● **WHAT IS REQUIRED**
Look through the entries for the string "deeplearning", and copy each line that holds it.

SUPPLIED RECORDS below:

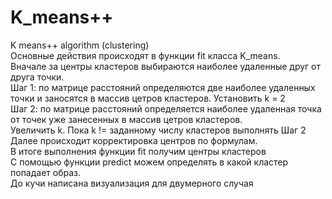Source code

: # K_means++
K means++ algorithm (clustering)  
Основные действия происходят в функции fit класса K_means.  
Вначале за центры кластеров выбираются наиболее удаленные друг от друга точки.  
Шаг 1: по матрице расстояний определяются две наиболее удаленных точки и заносятся в массив цетров кластеров. Установить k = 2  
Шаг 2: по матрице расстояний определяется наиболее удаленная точка от точек уже занесенных в массив цетров кластеров.   
Увеличить k. Пока k != заданному числу кластеров выполнять Шаг 2  
Далее происходит корректировка центров по формулам.   
В итоге выполнения функции fit получим центры кластеров  
С помощью функции predict можем определять в какой кластер попадает образ.  
До кучи написана визуализация для двумерного случая  
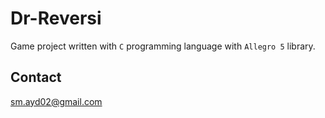 # Dr-Reversi
Game project written with `C` programming language with `Allegro 5` library.
## Contact
<sm.ayd02@gmail.com>
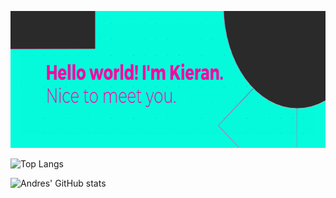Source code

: <p align="center">
  <img width="700" height="219" src="banner.png">
</p>

![Top Langs](https://github-readme-stats.vercel.app/api/top-langs/?username=ksw5&theme=radical "Kieran's Top Languages Card")

![Andres' GitHub stats](https://github-readme-stats.vercel.app/api?username=ksw5&theme=radical&show_icons=true&count_private=true "Kieran's Github Stats")



<!--
**ksw5/ksw5** is a ✨ _special_ ✨ repository because its `README.md` (this file) appears on your GitHub profile.

Here are some ideas to get you started:

- 🔭 I’m currently working on ...
- 🌱 I’m currently learning ...
- 👯 I’m looking to collaborate on ...
- 🤔 I’m looking for help with ...
- 💬 Ask me about ...
- 📫 How to reach me: ...
- 😄 Pronouns: ...
- ⚡ Fun fact: ...
-->
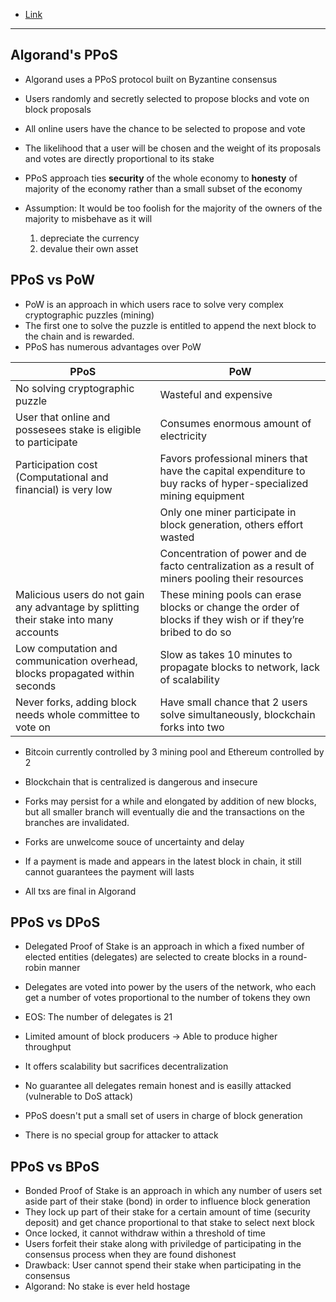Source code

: - [Link](https://www.algorand.com/technology/pure-proof-of-stake)

---

## Algorand's PPoS

- Algorand uses a PPoS protocol built on Byzantine consensus
- Users randomly and secretly selected to propose blocks and vote on block proposals
- All online users have the chance to be selected to propose and vote
- The likelihood that a user will be chosen and the weight of its proposals and votes are directly proportional to its stake

- PPoS approach ties **security** of the whole economy to **honesty** of majority of the economy rather than a small subset of the economy
- Assumption: It would be too foolish for the majority of the owners of the majority to misbehave as it will
  1. depreciate the currency
  2. devalue their own asset

## PPoS vs PoW

- PoW is an approach in which users race to solve very complex cryptographic puzzles (mining)
- The first one to solve the puzzle is entitled to append the next block to the chain and is rewarded.
- PPoS has numerous advantages over PoW

| PPoS                                                                                  | PoW                                                                                                             |
| ------------------------------------------------------------------------------------- | --------------------------------------------------------------------------------------------------------------- |
| No solving cryptographic puzzle                                                       | Wasteful and expensive                                                                                          |
| User that online and possesees stake is eligible to participate                       | Consumes enormous amount of electricity                                                                         |
| Participation cost (Computational and financial) is very low                          | Favors professional miners that have the capital expenditure to buy racks of hyper-specialized mining equipment |
|                                                                                       | Only one miner participate in block generation, others effort wasted                                            |
|                                                                                       | Concentration of power and de facto centralization as a result of miners pooling their resources                |
| Malicious users do not gain any advantage by splitting their stake into many accounts | These mining pools can erase blocks or change the order of blocks if they wish or if they’re bribed to do so    |
| Low computation and communication overhead, blocks propagated within seconds          | Slow as takes 10 minutes to propagate blocks to network, lack of scalability                                    |
| Never forks, adding block needs whole committee to vote on                            | Have small chance that 2 users solve simultaneously, blockchain forks into two                                  |

- Bitcoin currently controlled by 3 mining pool and Ethereum controlled by 2
- Blockchain that is centralized is dangerous and insecure

- Forks may persist for a while and elongated by addition of new blocks, but all smaller branch will eventually die and the transactions on the branches are invalidated.
- Forks are unwelcome souce of uncertainty and delay
- If a payment is made and appears in the latest block in chain, it still cannot guarantees the payment will lasts
- All txs are final in Algorand

## PPoS vs DPoS

- Delegated Proof of Stake is an approach in which a fixed number of elected entities (delegates) are selected to create blocks in a round-robin manner
- Delegates are voted into power by the users of the network, who each get a number of votes proportional to the number of tokens they own
- EOS: The number of delegates is 21
- Limited amount of block producers -> Able to produce higher throughput
- It offers scalability but sacrifices decentralization
- No guarantee all delegates remain honest and is easilly attacked (vulnerable to DoS attack)

- PPoS doesn't put a small set of users in charge of block generation
- There is no special group for attacker to attack

## PPoS vs BPoS

- Bonded Proof of Stake is an approach in which any number of users set aside part of their stake (bond) in order to influence block generation
- They lock up part of their stake for a certain amount of time (security deposit) and get chance proportional to that stake to select next block
- Once locked, it cannot withdraw within a threshold of time
- Users forfeit their stake along with priviledge of participating in the consensus process when they are found dishonest
- Drawback: User cannot spend their stake when participating in the consensus
- Algorand: No stake is ever held hostage
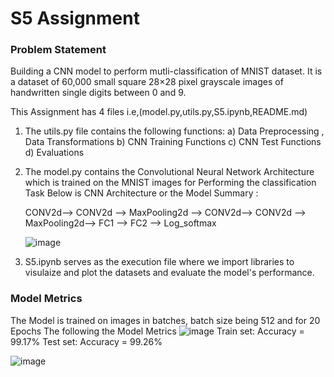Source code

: # S5 Assignment
### Problem Statement
Building a CNN model to perform mutli-classification of MNIST dataset. It is a dataset of 60,000 small square 28×28 pixel grayscale images of
handwritten single digits between 0 and 9.

This Assignment has 4 files i.e,(model.py,utils.py,S5.ipynb,README.md)

1) The utils.py file contains the following functions:
    a) Data Preprocessing , Data Transformations
    b) CNN Training Functions
    c) CNN Test Functions 
    d) Evaluations
  
2) The model.py contains the Convolutional Neural Network Architecture which is trained on the MNIST images for Performing the classification Task 
   Below is CNN Architecture or the Model Summary :
  
   CONV2d--> CONV2d --> MaxPooling2d --> CONV2d--> CONV2d --> MaxPooling2d--> FC1 --> FC2 --> Log_softmax
   
   ![image](https://github.com/deeplearning-llm/S5-Assignment/assets/135349271/8f0d78a4-3f4c-40ba-9415-5890ef29a003)

3) S5.ipynb serves as the execution file where we import libraries to visulaize and plot the datasets and evaluate the model's performance.

### Model Metrics 

The Model is trained on images in batches, batch size being 512 and for 20 Epochs 
The following the Model Metrics 
![image](https://github.com/deeplearning-llm/S5-Assignment/assets/135349271/2b6ddaa5-f874-4795-97be-9407cf5d4a52)
Train set: Accuracy = 99.17%
Test  set: Accuracy = 99.26%

![image](https://github.com/deeplearning-llm/S5-Assignment/assets/135349271/e0d5329d-7ce7-40f9-9c3e-e94214923ed0)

End of SUPPLIED RECORDS.

● **ANSWER TO THIS EXERCISE**
   ![image](https://github.com/deeplearning-llm/S5-Assignment/assets/135349271/8f0d78a4-3f4c-40ba-9415-5890ef29a003)
![image](https://github.com/deeplearning-llm/S5-Assignment/assets/135349271/2b6ddaa5-f874-4795-97be-9407cf5d4a52)
![image](https://github.com/deeplearning-llm/S5-Assignment/assets/135349271/e0d5329d-7ce7-40f9-9c3e-e94214923ed0)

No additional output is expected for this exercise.